Task to complete: Filter the listing for lines containing "IOleCommandTarget".

Exercise material:
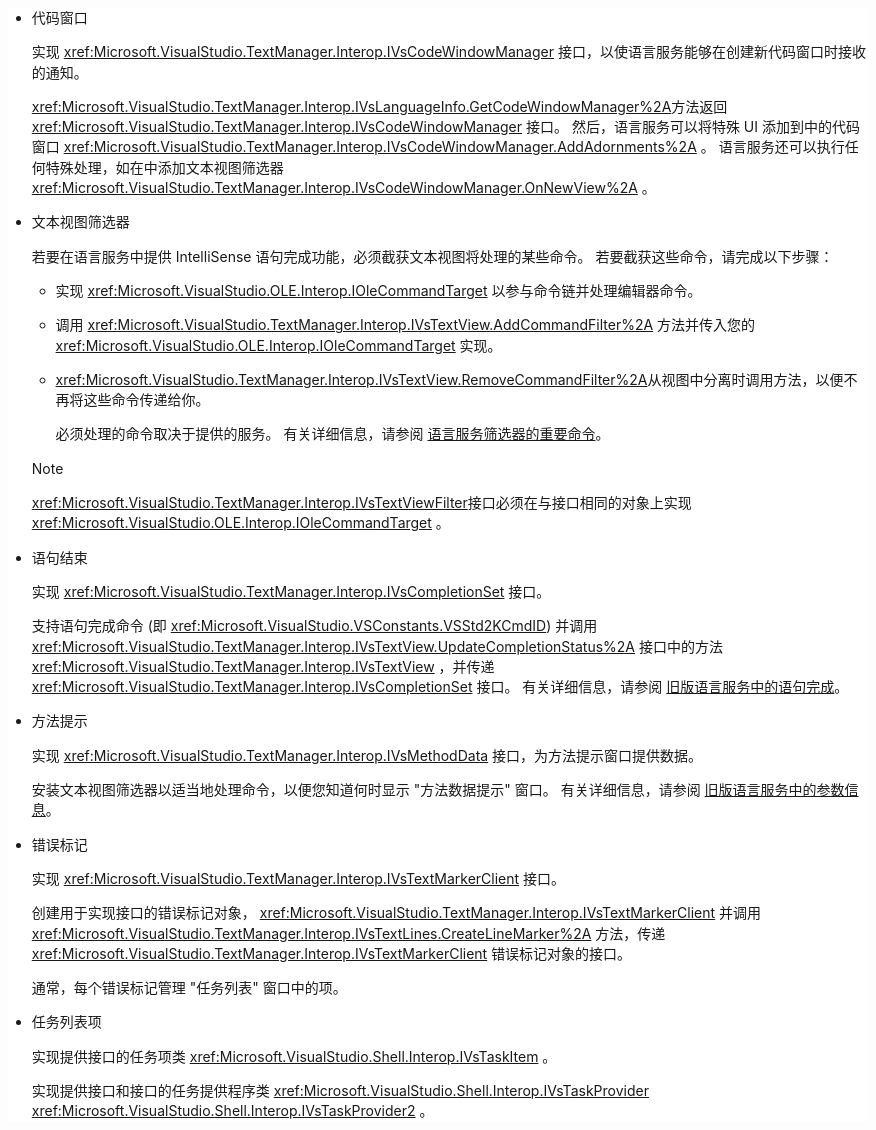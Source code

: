 - 代码窗口  
  
   实现 <xref:Microsoft.VisualStudio.TextManager.Interop.IVsCodeWindowManager> 接口，以使语言服务能够在创建新代码窗口时接收的通知。  
  
   <xref:Microsoft.VisualStudio.TextManager.Interop.IVsLanguageInfo.GetCodeWindowManager%2A>方法返回 <xref:Microsoft.VisualStudio.TextManager.Interop.IVsCodeWindowManager> 接口。 然后，语言服务可以将特殊 UI 添加到中的代码窗口 <xref:Microsoft.VisualStudio.TextManager.Interop.IVsCodeWindowManager.AddAdornments%2A> 。 语言服务还可以执行任何特殊处理，如在中添加文本视图筛选器 <xref:Microsoft.VisualStudio.TextManager.Interop.IVsCodeWindowManager.OnNewView%2A> 。  
  
- 文本视图筛选器  
  
   若要在语言服务中提供 IntelliSense 语句完成功能，必须截获文本视图将处理的某些命令。 若要截获这些命令，请完成以下步骤：  
  
  - 实现 <xref:Microsoft.VisualStudio.OLE.Interop.IOleCommandTarget> 以参与命令链并处理编辑器命令。  
  
  - 调用 <xref:Microsoft.VisualStudio.TextManager.Interop.IVsTextView.AddCommandFilter%2A> 方法并传入您的 <xref:Microsoft.VisualStudio.OLE.Interop.IOleCommandTarget> 实现。  
  
  - <xref:Microsoft.VisualStudio.TextManager.Interop.IVsTextView.RemoveCommandFilter%2A>从视图中分离时调用方法，以便不再将这些命令传递给你。  
  
    必须处理的命令取决于提供的服务。 有关详细信息，请参阅 [语言服务筛选器的重要命令](../../extensibility/internals/important-commands-for-language-service-filters.md)。  
  
  > [!NOTE]
  > <xref:Microsoft.VisualStudio.TextManager.Interop.IVsTextViewFilter>接口必须在与接口相同的对象上实现 <xref:Microsoft.VisualStudio.OLE.Interop.IOleCommandTarget> 。  
  
- 语句结束  
  
   实现 <xref:Microsoft.VisualStudio.TextManager.Interop.IVsCompletionSet> 接口。  
  
   支持语句完成命令 (即 <xref:Microsoft.VisualStudio.VSConstants.VSStd2KCmdID>) 并调用 <xref:Microsoft.VisualStudio.TextManager.Interop.IVsTextView.UpdateCompletionStatus%2A> 接口中的方法 <xref:Microsoft.VisualStudio.TextManager.Interop.IVsTextView> ，并传递 <xref:Microsoft.VisualStudio.TextManager.Interop.IVsCompletionSet> 接口。 有关详细信息，请参阅 [旧版语言服务中的语句完成](../../extensibility/internals/statement-completion-in-a-legacy-language-service.md)。  
  
- 方法提示  
  
   实现 <xref:Microsoft.VisualStudio.TextManager.Interop.IVsMethodData> 接口，为方法提示窗口提供数据。  
  
   安装文本视图筛选器以适当地处理命令，以便您知道何时显示 "方法数据提示" 窗口。 有关详细信息，请参阅 [旧版语言服务中的参数信息](../../extensibility/internals/parameter-info-in-a-legacy-language-service1.md)。  
  
- 错误标记  
  
   实现 <xref:Microsoft.VisualStudio.TextManager.Interop.IVsTextMarkerClient> 接口。  
  
   创建用于实现接口的错误标记对象， <xref:Microsoft.VisualStudio.TextManager.Interop.IVsTextMarkerClient> 并调用 <xref:Microsoft.VisualStudio.TextManager.Interop.IVsTextLines.CreateLineMarker%2A> 方法，传递 <xref:Microsoft.VisualStudio.TextManager.Interop.IVsTextMarkerClient> 错误标记对象的接口。  
  
   通常，每个错误标记管理 "任务列表" 窗口中的项。  
  
- 任务列表项  
  
   实现提供接口的任务项类 <xref:Microsoft.VisualStudio.Shell.Interop.IVsTaskItem> 。  
  
   实现提供接口和接口的任务提供程序类 <xref:Microsoft.VisualStudio.Shell.Interop.IVsTaskProvider> <xref:Microsoft.VisualStudio.Shell.Interop.IVsTaskProvider2> 。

Answer section:
  - 实现 <xref:Microsoft.VisualStudio.OLE.Interop.IOleCommandTarget> 以参与命令链并处理编辑器命令。  
  - 调用 <xref:Microsoft.VisualStudio.TextManager.Interop.IVsTextView.AddCommandFilter%2A> 方法并传入您的 <xref:Microsoft.VisualStudio.OLE.Interop.IOleCommandTarget> 实现。  
  > <xref:Microsoft.VisualStudio.TextManager.Interop.IVsTextViewFilter>接口必须在与接口相同的对象上实现 <xref:Microsoft.VisualStudio.OLE.Interop.IOleCommandTarget> 。  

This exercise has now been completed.